1 Introduction

In this portfolio project, I analyze weather forecast data alongside observed temperatures.
The main goal is to assess forecast accuracy and explore potential factors that influence prediction errors.

2 Data Description

This analysis utilizes three datasets from the National Weather Service, covering sixteen months of forecasts and observations across 167 cities.
Additionally, a supplementary dataset provides geographic and climate-related information for these cities and other locations in the U.S.

3 Analysis

I first grouped the data by states and see if some states has greater forecast temperature error than other states.

I observed that the highest temperature errors occur in states located in the northern part of the Southern U.S.
Therefore, I created a graph to examine the relationship between region and temperature errors.

A noticeable trend is that temperature errors tend to be higher in mid western states and northern western states.
Then, I tried to find the reason why those states tend to have larger forecast error.

I discovered that forecast error tends to increase with higher elevation and greater distance from the coast.
This observation provides a clear explanation for why midwestern and northwestern states exhibit larger forecast errors.
Cities in the Midwest are located farther from the coasts, while northern states like Alaska have higher elevations.
As a result, forecasts in these regions tend to be less accurate.

This led me to consider whether there are other factors, unrelated to location, that might influence forecast accuracy.
I identified a variable called forecast_hours_before, which measures the time gap between the forecast and the actual observation.
This variable could potentially play a significant role in determining forecast precision.

The graph demonstrates that as the time gap (forecast_hours_before) increases, the temperature error also tends to rise.
This suggests that forecasts made further in advance are less accurate compared to those made closer to the actual observation time.

Additionally, I identified another variable, forecast_outlook, which represents the general weather outlook, such as the type of precipitation.
This variable could also play a role in influencing forecast accuracy.

It appears that the types of outlooks (forecast_outlook) also have a significant impact on forecast accuracy.
This suggests that certain weather conditions may make forecasts less precise.

4 Summary

Overall, the temperature forecast is quite accurate, with an average error of 2-4°F. This suggests that, in general, predictions are reliable.

However, forecast accuracy varies by location.
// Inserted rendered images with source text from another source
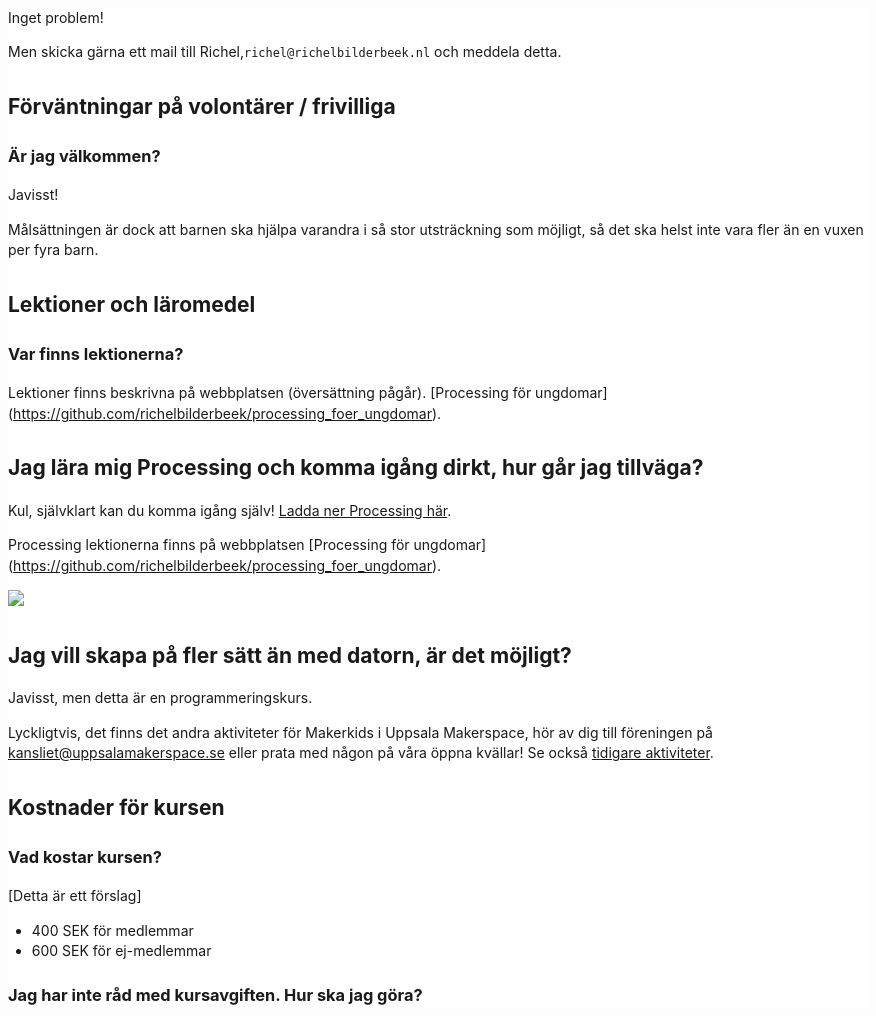 Inget problem! 


Men skicka gärna ett mail till Richel,`richel@richelbilderbeek.nl` och meddela detta.

## Förväntningar på volontärer / frivilliga

### Är jag välkommen?

Javisst!

Målsättningen är dock att barnen ska hjälpa varandra i så stor utsträckning som möjligt, så det ska helst inte vara fler än en vuxen per fyra barn.

## Lektioner och läromedel

### Var finns lektionerna?

Lektioner finns beskrivna på webbplatsen (översättning pågår). 
[Processing för ungdomar] (https://github.com/richelbilderbeek/processing_foer_ungdomar).

## Jag lära mig Processing och komma igång dirkt, hur går jag tillväga?

Kul, självklart kan du komma igång själv!
[Ladda ner Processing här](https://processing.org/download/).

Processing lektionerna finns på webbplatsen [Processing för ungdomar] (https://github.com/richelbilderbeek/processing_foer_ungdomar).

![](pics/processing3_logo_50.png)

## Jag vill skapa på fler sätt än med datorn, är det möjligt?

Javisst, men detta är en programmeringskurs.

Lyckligtvis, det finns det andra aktiviteter för Makerkids i Uppsala Makerspace, hör av dig till föreningen på kansliet@uppsalamakerspace.se eller prata med någon på våra öppna kvällar!
Se också [tidigare aktiviteter](https://www.uppsalamakerspace.se/aktiviteter).

## Kostnader för kursen

### Vad kostar kursen?

[Detta är ett förslag]

 * 400 SEK för medlemmar
 * 600 SEK för ej-medlemmar

### Jag har inte råd med kursavgiften. Hur ska jag göra?
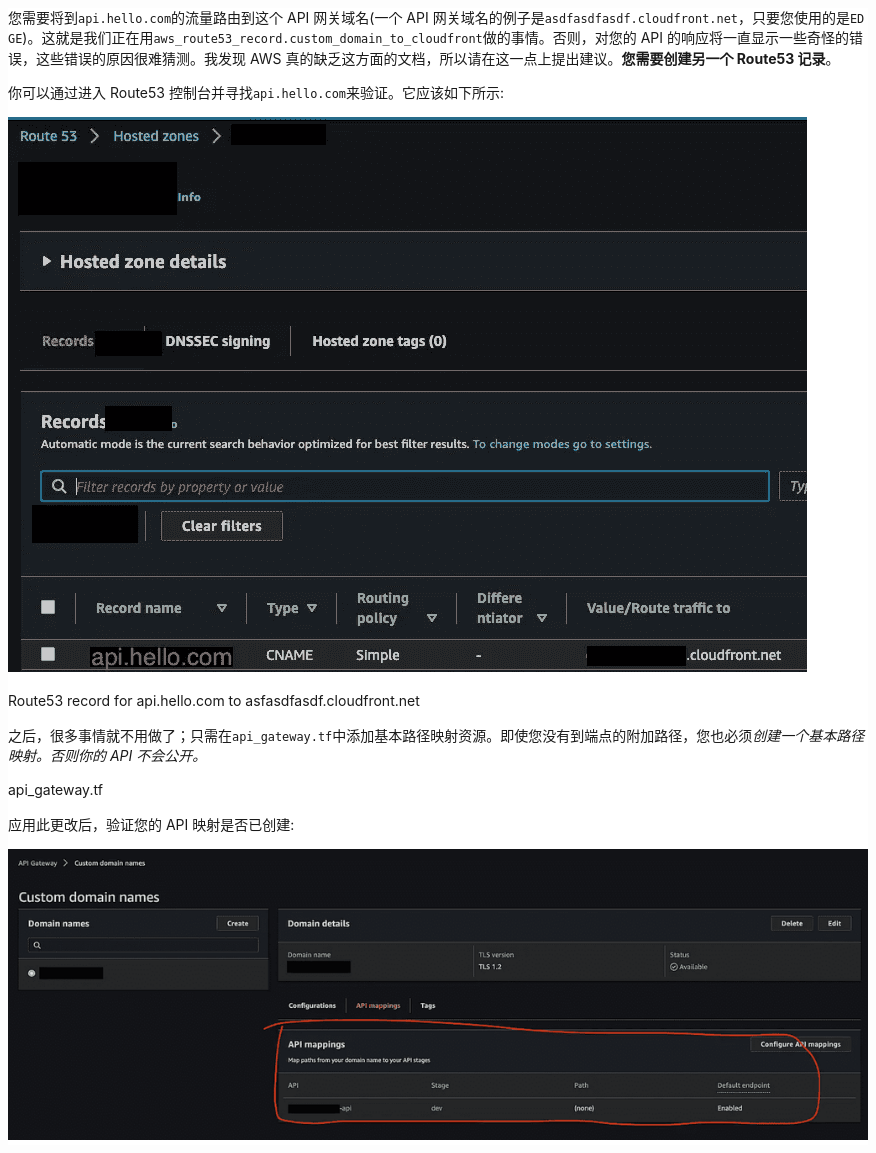 您需要将到`api.hello.com`的流量路由到这个 API 网关域名(一个 API 网关域名的例子是`asdfasdfasdf.cloudfront.net`，只要您使用的是`EDGE`)。这就是我们正在用`aws_route53_record.custom_domain_to_cloudfront`做的事情。否则，对您的 API 的响应将一直显示一些奇怪的错误，这些错误的原因很难猜测。我发现 AWS 真的缺乏这方面的文档，所以请在这一点上提出建议。**您需要创建另一个 Route53 记录**。

你可以通过进入 Route53 控制台并寻找`api.hello.com`来验证。它应该如下所示:

![](img/6e6632bd8754c5f91bb094fd416bb91a.png)

Route53 record for api.hello.com to asfasdfasdf.cloudfront.net

之后，很多事情就不用做了；只需在`api_gateway.tf`中添加基本路径映射资源。即使您没有到端点的附加路径，您也必须*创建一个基本路径映射。否则你的 API 不会公开。*

api_gateway.tf

应用此更改后，验证您的 API 映射是否已创建:

![](img/780b981c52b76ff8ff2edf5327ef9596.png)
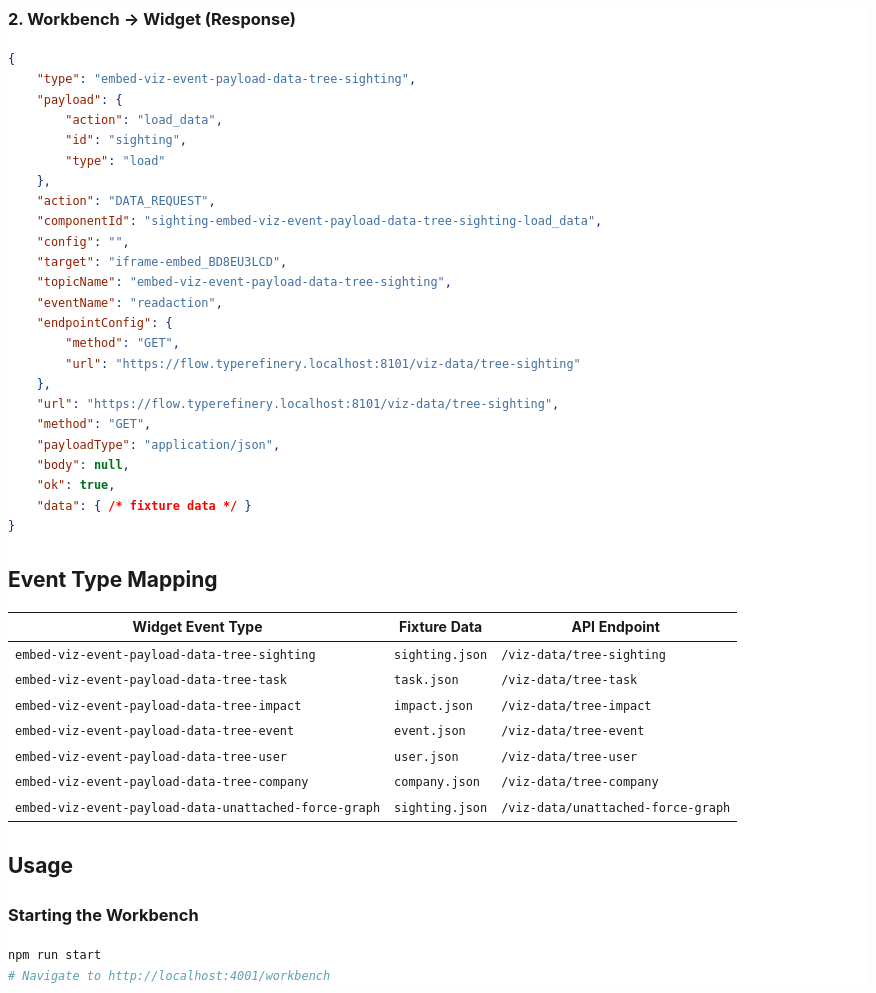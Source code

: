### 2. Workbench → Widget (Response)
```json
{
    "type": "embed-viz-event-payload-data-tree-sighting",
    "payload": {
        "action": "load_data",
        "id": "sighting",
        "type": "load"
    },
    "action": "DATA_REQUEST",
    "componentId": "sighting-embed-viz-event-payload-data-tree-sighting-load_data",
    "config": "",
    "target": "iframe-embed_BD8EU3LCD",
    "topicName": "embed-viz-event-payload-data-tree-sighting",
    "eventName": "readaction",
    "endpointConfig": {
        "method": "GET",
        "url": "https://flow.typerefinery.localhost:8101/viz-data/tree-sighting"
    },
    "url": "https://flow.typerefinery.localhost:8101/viz-data/tree-sighting",
    "method": "GET",
    "payloadType": "application/json",
    "body": null,
    "ok": true,
    "data": { /* fixture data */ }
}
```

## Event Type Mapping

| Widget Event Type | Fixture Data | API Endpoint |
|------------------|--------------|--------------|
| `embed-viz-event-payload-data-tree-sighting` | `sighting.json` | `/viz-data/tree-sighting` |
| `embed-viz-event-payload-data-tree-task` | `task.json` | `/viz-data/tree-task` |
| `embed-viz-event-payload-data-tree-impact` | `impact.json` | `/viz-data/tree-impact` |
| `embed-viz-event-payload-data-tree-event` | `event.json` | `/viz-data/tree-event` |
| `embed-viz-event-payload-data-tree-user` | `user.json` | `/viz-data/tree-user` |
| `embed-viz-event-payload-data-tree-company` | `company.json` | `/viz-data/tree-company` |
| `embed-viz-event-payload-data-unattached-force-graph` | `sighting.json` | `/viz-data/unattached-force-graph` |

## Usage

### Starting the Workbench
```bash
npm run start
# Navigate to http://localhost:4001/workbench
```
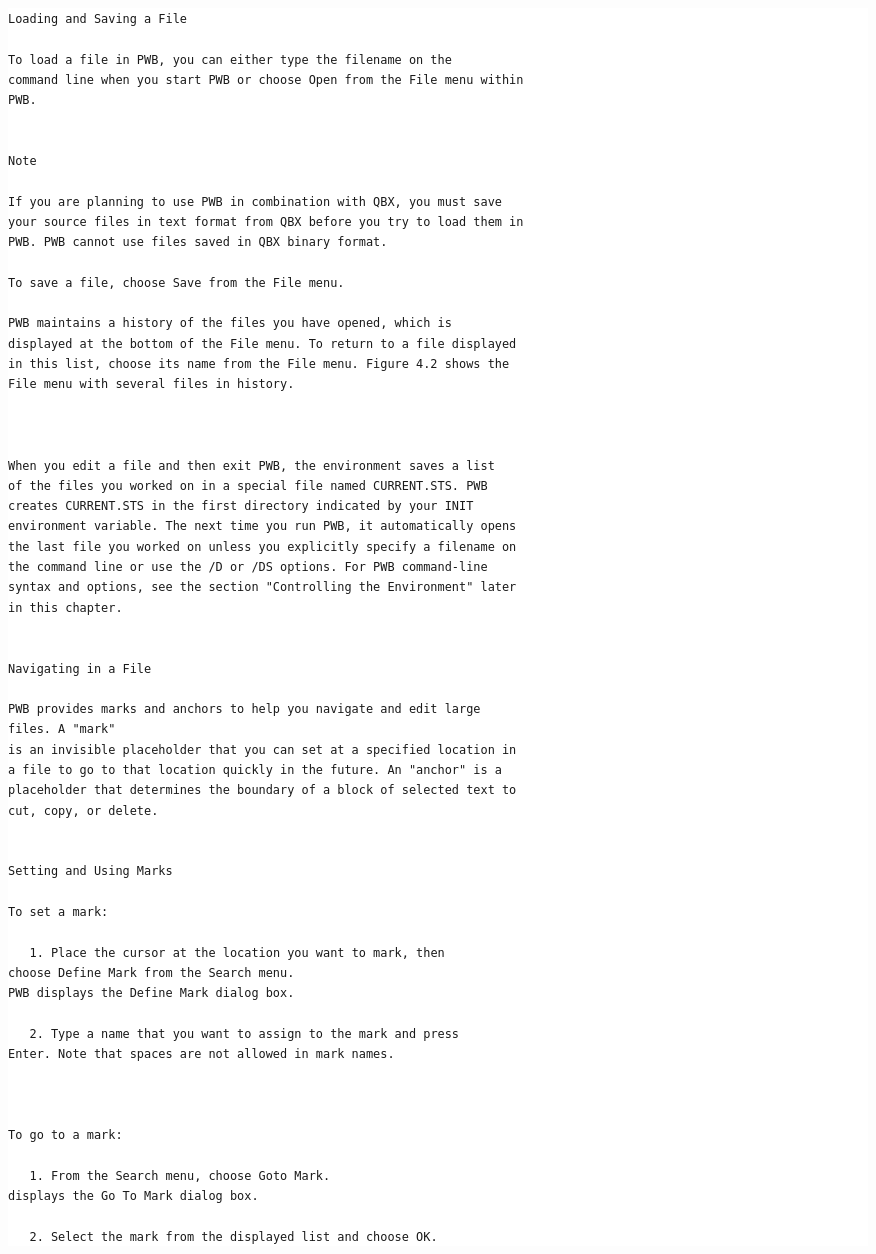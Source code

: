 	Loading and Saving a File
	
	To load a file in PWB, you can either type the filename on the
	command line when you start PWB or choose Open from the File menu within
	PWB.
	
	
	Note
	
	If you are planning to use PWB in combination with QBX, you must save
	your source files in text format from QBX before you try to load them in
	PWB. PWB cannot use files saved in QBX binary format.
	
	To save a file, choose Save from the File menu.
	
	PWB maintains a history of the files you have opened, which is
	displayed at the bottom of the File menu. To return to a file displayed
	in this list, choose its name from the File menu. Figure 4.2 shows the
	File menu with several files in history.
	
	
	
	When you edit a file and then exit PWB, the environment saves a list
	of the files you worked on in a special file named CURRENT.STS. PWB
	creates CURRENT.STS in the first directory indicated by your INIT
	environment variable. The next time you run PWB, it automatically opens
	the last file you worked on unless you explicitly specify a filename on
	the command line or use the /D or /DS options. For PWB command-line
	syntax and options, see the section "Controlling the Environment" later
	in this chapter.
	
	
	Navigating in a File
	
	PWB provides marks and anchors to help you navigate and edit large
	files. A "mark"
	is an invisible placeholder that you can set at a specified location in
	a file to go to that location quickly in the future. An "anchor" is a
	placeholder that determines the boundary of a block of selected text to
	cut, copy, or delete.
	
	
	Setting and Using Marks
	
	To set a mark:
	
	   1. Place the cursor at the location you want to mark, then
	choose Define Mark from the Search menu.
	PWB displays the Define Mark dialog box.
	
	   2. Type a name that you want to assign to the mark and press
	Enter. Note that spaces are not allowed in mark names.
	
	
	
	To go to a mark:
	
	   1. From the Search menu, choose Goto Mark.
	displays the Go To Mark dialog box.
	
	   2. Select the mark from the displayed list and choose OK.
Areas with higher elevations and those farther from coastlines tend to have larger errors.

Additionally, forecast accuracy improves as the time between forecast and observation decreases.
Short-term forecasts (12-24 hours) are more precise, while longer-term forecasts (36-48 hours) are less accurate.

Finally, the type of weather outlook significantly impacts forecast accuracy.
Forecasts for storms and extreme weather events tend to have higher errors

5 Appendix

weather_data %>%
  drop_na(temp_error) %>%
  group_by(state) %>%
  summarise(avg_temp_error = mean(temp_error, na.rm = TRUE)) %>%
  ungroup() %>% 
  mutate(state = fct_lump(state, n = 10, w = avg_temp_error)) %>%
  filter(state != "Other") %>%
  ggplot() +
    geom_col(aes(x = reorder(state, avg_temp_error), y = avg_temp_error), fill = "orange", color = "black") +
    coord_flip() +  
    labs(title = "Temperature Forecast Errors based on States",
         x = "State",
         y = "Average Temperature Error") +
    theme_minimal()

states <- map_data("state")

weather_data %>%
  group_by(city, state, lat, lon) %>%
  summarise(avg_temp_error = mean(temp_error, na.rm = TRUE)) %>%
  ggplot(aes(x = lon, y = lat, color = avg_temp_error)) +
  geom_polygon(data = states, color = "lightgrey", fill = NA,aes(x=long, y=lat, group=group)) + 
  geom_point(size = 3) +
  scale_color_viridis_c(
    direction = -1
  ) +
  labs(title = "Geographic Distribution of Forecast Errors",
       x = "",
       y = "",
       color = "Average Temp Error") +
  theme_minimal() +
  theme(
    axis.text.x = element_blank(), 
    axis.text.y = element_blank() 
  )

forecast_error_by_time <- weather_data %>%
  group_by(forecast_hours_before) %>%
  summarise(avg_error = mean(temp_error, na.rm = TRUE))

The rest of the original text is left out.